What this task involves: Exactly as written, copy the lines that run from the start of the data below to the line containing "Download and extract", both ends included.

(Dataset entries)
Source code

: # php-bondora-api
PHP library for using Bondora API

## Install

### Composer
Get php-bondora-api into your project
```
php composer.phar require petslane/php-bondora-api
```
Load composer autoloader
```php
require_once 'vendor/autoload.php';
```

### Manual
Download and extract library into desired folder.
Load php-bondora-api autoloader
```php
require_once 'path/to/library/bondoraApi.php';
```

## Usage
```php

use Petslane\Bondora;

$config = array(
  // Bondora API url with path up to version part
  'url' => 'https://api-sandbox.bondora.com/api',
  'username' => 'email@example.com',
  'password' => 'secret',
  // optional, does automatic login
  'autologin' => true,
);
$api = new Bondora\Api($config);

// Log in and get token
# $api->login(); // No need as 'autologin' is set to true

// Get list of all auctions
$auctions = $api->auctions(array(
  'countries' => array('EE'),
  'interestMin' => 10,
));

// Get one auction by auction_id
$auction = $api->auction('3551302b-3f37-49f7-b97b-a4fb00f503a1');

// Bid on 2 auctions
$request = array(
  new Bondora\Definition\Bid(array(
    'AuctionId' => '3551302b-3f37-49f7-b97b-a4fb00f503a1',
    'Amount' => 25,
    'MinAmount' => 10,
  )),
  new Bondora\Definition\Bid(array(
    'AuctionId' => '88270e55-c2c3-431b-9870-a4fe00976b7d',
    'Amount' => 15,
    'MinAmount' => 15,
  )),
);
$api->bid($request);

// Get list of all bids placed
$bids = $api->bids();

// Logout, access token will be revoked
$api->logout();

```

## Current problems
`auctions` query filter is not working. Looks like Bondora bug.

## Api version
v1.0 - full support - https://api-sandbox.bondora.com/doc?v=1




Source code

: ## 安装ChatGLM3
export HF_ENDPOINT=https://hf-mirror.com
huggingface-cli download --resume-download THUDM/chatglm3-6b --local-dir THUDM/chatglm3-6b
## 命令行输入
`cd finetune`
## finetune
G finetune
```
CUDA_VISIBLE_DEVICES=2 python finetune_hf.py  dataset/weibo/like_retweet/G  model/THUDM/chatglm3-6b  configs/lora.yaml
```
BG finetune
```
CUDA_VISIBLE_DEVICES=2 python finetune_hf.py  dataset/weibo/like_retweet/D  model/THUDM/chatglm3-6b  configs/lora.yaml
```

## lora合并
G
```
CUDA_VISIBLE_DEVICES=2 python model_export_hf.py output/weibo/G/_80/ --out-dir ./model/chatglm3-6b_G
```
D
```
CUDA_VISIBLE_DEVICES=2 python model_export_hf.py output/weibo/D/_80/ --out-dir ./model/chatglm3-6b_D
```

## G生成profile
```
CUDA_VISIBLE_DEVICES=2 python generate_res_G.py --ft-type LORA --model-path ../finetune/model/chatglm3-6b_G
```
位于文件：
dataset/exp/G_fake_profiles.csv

Output below:
Source code

: # php-bondora-api
PHP library for using Bondora API

## Install

### Composer
Get php-bondora-api into your project
```
php composer.phar require petslane/php-bondora-api
```
Load composer autoloader
```php
require_once 'vendor/autoload.php';
```

### Manual
Download and extract library into desired folder.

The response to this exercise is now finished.